Try it → Copy out, exactly and with nothing else, the stretch of lines that starts at the line containing "właściwość nad produktem." and finishes at the end of the data.

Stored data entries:

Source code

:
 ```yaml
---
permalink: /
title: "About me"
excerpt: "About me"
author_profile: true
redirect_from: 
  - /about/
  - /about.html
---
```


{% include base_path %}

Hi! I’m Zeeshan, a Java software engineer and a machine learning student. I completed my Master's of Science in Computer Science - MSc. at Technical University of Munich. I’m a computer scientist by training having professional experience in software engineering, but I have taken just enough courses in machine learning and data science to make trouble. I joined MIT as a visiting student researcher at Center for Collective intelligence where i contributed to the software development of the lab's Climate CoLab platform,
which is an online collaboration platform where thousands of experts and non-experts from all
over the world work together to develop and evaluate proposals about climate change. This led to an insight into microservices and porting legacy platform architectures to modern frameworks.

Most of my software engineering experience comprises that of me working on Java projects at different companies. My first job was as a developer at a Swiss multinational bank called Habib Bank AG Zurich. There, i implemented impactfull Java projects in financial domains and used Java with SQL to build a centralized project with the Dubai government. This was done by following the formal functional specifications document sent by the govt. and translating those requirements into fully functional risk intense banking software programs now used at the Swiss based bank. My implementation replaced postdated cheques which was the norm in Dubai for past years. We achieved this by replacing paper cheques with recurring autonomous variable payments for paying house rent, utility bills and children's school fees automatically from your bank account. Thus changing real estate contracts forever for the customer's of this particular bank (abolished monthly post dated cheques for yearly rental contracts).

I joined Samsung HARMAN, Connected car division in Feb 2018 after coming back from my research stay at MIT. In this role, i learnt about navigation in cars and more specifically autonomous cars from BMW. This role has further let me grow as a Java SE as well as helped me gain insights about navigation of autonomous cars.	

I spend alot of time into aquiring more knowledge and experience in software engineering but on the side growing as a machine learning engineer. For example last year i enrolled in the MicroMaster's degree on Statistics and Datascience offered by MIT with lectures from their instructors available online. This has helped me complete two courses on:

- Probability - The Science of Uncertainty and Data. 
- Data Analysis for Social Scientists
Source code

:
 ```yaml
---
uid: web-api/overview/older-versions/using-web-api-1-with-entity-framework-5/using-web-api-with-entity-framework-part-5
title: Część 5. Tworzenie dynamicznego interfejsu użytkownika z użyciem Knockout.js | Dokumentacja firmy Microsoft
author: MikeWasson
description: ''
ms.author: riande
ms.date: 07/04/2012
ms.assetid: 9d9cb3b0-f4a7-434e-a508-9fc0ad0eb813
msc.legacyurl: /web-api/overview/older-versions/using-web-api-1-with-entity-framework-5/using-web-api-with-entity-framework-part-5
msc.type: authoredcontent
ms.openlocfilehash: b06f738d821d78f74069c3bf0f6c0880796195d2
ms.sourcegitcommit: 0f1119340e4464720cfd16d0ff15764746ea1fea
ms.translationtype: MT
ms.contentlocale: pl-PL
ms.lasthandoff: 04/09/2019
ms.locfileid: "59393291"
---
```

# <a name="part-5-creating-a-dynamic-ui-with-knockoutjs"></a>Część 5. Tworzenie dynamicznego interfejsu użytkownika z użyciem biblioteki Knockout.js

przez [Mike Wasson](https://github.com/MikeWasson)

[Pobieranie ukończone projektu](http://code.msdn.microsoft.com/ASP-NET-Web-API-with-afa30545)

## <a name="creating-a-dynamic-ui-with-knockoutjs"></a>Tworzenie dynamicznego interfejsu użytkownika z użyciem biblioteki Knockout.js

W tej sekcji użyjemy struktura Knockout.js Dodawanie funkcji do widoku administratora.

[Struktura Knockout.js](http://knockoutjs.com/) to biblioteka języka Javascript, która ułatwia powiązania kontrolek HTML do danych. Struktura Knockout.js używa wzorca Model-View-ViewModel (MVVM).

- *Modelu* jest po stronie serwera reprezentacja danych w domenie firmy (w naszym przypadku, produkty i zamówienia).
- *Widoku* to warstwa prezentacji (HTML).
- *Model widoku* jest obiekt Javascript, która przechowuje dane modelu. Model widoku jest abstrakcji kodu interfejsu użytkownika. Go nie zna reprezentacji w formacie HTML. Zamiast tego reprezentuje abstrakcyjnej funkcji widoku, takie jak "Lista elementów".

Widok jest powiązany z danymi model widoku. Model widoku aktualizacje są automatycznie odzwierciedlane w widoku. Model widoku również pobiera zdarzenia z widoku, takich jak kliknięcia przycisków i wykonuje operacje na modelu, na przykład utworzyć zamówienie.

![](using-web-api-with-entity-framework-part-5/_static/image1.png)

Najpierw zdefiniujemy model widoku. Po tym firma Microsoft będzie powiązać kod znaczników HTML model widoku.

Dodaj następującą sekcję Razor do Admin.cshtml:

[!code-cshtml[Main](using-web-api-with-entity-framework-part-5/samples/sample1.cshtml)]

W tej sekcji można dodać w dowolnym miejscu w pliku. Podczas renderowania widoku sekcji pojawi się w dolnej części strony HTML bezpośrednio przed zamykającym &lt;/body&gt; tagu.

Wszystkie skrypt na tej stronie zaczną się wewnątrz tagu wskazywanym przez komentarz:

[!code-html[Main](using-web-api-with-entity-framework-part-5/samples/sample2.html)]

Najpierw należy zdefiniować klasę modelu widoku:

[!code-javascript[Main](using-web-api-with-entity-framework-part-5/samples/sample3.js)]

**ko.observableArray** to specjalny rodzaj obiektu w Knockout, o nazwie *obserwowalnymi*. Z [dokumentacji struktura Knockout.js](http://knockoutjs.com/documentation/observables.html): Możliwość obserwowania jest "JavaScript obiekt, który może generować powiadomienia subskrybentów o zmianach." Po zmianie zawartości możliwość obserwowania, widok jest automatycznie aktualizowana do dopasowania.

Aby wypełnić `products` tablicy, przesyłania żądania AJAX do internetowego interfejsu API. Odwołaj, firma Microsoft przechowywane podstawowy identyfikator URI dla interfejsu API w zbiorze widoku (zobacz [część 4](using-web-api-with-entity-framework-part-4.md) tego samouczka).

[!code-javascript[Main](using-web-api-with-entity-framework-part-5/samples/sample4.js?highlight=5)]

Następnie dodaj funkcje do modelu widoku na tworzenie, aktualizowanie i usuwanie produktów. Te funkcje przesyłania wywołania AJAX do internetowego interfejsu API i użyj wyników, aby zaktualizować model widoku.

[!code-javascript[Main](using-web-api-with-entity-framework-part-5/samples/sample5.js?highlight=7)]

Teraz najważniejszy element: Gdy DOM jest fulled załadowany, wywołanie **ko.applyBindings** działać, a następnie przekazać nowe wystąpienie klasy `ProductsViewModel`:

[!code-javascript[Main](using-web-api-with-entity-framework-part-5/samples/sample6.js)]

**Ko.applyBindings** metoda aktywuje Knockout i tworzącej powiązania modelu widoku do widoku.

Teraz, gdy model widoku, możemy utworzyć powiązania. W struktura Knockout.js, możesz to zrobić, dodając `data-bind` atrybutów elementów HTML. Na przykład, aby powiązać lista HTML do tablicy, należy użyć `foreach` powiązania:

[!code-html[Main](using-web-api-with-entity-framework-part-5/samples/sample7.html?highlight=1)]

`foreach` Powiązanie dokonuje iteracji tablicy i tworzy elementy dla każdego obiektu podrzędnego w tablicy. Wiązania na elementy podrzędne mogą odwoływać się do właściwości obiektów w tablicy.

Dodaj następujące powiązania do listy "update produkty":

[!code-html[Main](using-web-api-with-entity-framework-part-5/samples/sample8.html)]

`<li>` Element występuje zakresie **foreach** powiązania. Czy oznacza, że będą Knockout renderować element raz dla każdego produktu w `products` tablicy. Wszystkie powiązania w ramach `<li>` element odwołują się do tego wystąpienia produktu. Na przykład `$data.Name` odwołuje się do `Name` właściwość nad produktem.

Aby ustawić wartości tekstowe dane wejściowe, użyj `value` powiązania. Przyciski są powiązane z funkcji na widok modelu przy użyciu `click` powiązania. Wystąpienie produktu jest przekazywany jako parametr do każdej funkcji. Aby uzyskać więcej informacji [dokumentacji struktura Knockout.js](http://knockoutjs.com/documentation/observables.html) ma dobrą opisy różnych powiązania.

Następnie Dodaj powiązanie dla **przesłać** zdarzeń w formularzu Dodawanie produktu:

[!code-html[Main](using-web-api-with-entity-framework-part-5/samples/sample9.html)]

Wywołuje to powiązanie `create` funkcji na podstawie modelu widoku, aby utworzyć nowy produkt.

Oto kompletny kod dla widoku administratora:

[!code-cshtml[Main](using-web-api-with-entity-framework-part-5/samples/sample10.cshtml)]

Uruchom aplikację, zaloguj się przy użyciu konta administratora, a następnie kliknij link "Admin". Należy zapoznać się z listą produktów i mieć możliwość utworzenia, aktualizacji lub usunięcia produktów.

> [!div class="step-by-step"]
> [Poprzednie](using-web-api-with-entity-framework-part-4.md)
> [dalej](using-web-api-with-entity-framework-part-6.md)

Worked solution →
`<li>` Element występuje zakresie **foreach** powiązania. Czy oznacza, że będą Knockout renderować element raz dla każdego produktu w `products` tablicy. Wszystkie powiązania w ramach `<li>` element odwołują się do tego wystąpienia produktu. Na przykład `$data.Name` odwołuje się do `Name` właściwość nad produktem.

Aby ustawić wartości tekstowe dane wejściowe, użyj `value` powiązania. Przyciski są powiązane z funkcji na widok modelu przy użyciu `click` powiązania. Wystąpienie produktu jest przekazywany jako parametr do każdej funkcji. Aby uzyskać więcej informacji [dokumentacji struktura Knockout.js](http://knockoutjs.com/documentation/observables.html) ma dobrą opisy różnych powiązania.

Następnie Dodaj powiązanie dla **przesłać** zdarzeń w formularzu Dodawanie produktu:

[!code-html[Main](using-web-api-with-entity-framework-part-5/samples/sample9.html)]

Wywołuje to powiązanie `create` funkcji na podstawie modelu widoku, aby utworzyć nowy produkt.

Oto kompletny kod dla widoku administratora:

[!code-cshtml[Main](using-web-api-with-entity-framework-part-5/samples/sample10.cshtml)]

Uruchom aplikację, zaloguj się przy użyciu konta administratora, a następnie kliknij link "Admin". Należy zapoznać się z listą produktów i mieć możliwość utworzenia, aktualizacji lub usunięcia produktów.

> [!div class="step-by-step"]
> [Poprzednie](using-web-api-with-entity-framework-part-4.md)
> [dalej](using-web-api-with-entity-framework-part-6.md)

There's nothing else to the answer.